Antonietta Gnerre, PigmenTi,
con dipinti di Raffaele Della Fera e Tonino D’Amore.
Libro di arte-poesia a tiratura limitata (199 esemplari
numerati a mano).
Edizioni L’Arca Felice, Salerno 2010, pp.16, più una
stampa fuori testo.
La poesia di Antonietta Gnerre si presenta dolce,
liquida, sommessa, ponendosi in una direzione che tende a descrivere la vita
nelle sue più piccole sfumature attraverso un dialogo con se stessa, con una
lingua sinuosa ed essenziale: «Anche oggi scrivo /dai bicchieri del
tempo/rassetto le magre /giunture degli aghi /una parola connessa /alle mie
orecchie ». Una voce poetica intensa e
maliosa, che invita a un delicato e amoroso accoglimento del mondo e dei suoi
doni inaspettati, con una prospettiva
potentemente ardente e amorosa, filtrata, però, con l'impiego di una
misura tutta pervasa da una pacata e morbida dolcezza; si avvertono, nei suoi
versi, continui segnali di un segreto, inesauribile desiderio già
pronto ad abbracciare l'intero mondo e la natura stessa (così tanto che quest'ultima,
appunto, sembra fondersi, addirittura, con la medesima voce poetica,
in una sorta di unione nuziale con il Creato).

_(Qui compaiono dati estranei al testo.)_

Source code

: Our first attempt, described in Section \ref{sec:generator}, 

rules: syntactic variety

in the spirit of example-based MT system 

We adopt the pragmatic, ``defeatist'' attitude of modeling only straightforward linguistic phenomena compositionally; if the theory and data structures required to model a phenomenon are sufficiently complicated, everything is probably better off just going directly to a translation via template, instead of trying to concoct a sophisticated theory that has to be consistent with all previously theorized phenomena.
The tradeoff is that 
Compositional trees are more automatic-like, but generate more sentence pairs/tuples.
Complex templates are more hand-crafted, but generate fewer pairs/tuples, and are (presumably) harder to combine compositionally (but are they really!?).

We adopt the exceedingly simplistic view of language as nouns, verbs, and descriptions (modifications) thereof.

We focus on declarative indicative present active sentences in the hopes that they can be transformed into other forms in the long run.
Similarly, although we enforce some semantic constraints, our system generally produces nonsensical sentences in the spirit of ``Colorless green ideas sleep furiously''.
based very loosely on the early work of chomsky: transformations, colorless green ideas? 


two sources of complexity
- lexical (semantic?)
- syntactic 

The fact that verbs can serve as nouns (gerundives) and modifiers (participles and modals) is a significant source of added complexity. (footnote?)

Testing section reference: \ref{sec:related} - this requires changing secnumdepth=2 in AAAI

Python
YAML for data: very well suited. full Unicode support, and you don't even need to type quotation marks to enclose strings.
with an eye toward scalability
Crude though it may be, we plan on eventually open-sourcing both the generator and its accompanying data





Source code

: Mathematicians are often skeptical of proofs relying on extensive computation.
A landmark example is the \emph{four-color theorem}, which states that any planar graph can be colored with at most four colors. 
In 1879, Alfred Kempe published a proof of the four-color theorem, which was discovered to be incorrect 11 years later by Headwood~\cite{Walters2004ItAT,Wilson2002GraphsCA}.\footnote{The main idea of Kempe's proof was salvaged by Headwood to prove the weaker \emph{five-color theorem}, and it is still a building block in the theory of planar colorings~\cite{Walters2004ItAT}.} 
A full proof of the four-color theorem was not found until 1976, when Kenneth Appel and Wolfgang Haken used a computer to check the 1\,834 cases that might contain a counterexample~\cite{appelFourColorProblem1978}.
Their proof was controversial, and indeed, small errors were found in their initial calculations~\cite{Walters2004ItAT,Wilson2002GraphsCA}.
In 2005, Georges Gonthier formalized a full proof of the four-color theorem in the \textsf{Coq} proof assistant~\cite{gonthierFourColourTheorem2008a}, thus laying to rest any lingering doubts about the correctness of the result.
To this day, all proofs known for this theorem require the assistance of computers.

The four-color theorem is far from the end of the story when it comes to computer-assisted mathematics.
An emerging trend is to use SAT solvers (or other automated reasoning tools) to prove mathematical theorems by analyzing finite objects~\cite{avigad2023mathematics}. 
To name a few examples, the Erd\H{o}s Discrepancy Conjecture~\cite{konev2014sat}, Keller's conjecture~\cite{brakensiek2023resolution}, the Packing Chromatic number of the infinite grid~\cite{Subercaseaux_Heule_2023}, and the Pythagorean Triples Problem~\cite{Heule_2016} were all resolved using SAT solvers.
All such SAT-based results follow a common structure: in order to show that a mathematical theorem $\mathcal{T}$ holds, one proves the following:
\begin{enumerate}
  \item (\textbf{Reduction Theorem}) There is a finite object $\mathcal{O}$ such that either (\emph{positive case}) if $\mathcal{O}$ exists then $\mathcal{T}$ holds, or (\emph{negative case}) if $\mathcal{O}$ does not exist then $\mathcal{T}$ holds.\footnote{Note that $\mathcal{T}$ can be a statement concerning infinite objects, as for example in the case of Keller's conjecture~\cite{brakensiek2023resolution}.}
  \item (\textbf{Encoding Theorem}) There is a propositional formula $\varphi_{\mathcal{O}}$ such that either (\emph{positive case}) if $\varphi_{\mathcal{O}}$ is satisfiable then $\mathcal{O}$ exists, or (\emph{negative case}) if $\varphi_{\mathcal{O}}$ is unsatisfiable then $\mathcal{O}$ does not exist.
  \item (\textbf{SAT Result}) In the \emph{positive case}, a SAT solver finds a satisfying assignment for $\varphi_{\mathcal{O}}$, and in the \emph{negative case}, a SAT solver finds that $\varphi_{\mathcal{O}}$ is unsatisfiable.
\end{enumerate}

Antonietta Gnerre ha pubblicato: Il Silenzio della Luna (Menna, 1994); Anime di Foglie (Delta 3, 1996); Fiori di Vetro- Restauri di Solitudine
(Fara, 2007); Salici di Seta e il viaggio
del Silenzio nei Poeti Irpinia (Il Silenzio della Poesia, Fara, 2008); Preghiere di una Poetessa (Lo Spirito
della Poesia, Fara, 2008); Meditazione
poetica e Teologica in Mario Luzi (Delta 3, 2008); Ultimo sogno- Pianeta Terra (Poeti Profeti, Fara, 2009). Dal 2009 è
responsabile sul settimanale Cattolico della Diocesi di Avellino «Il Ponte»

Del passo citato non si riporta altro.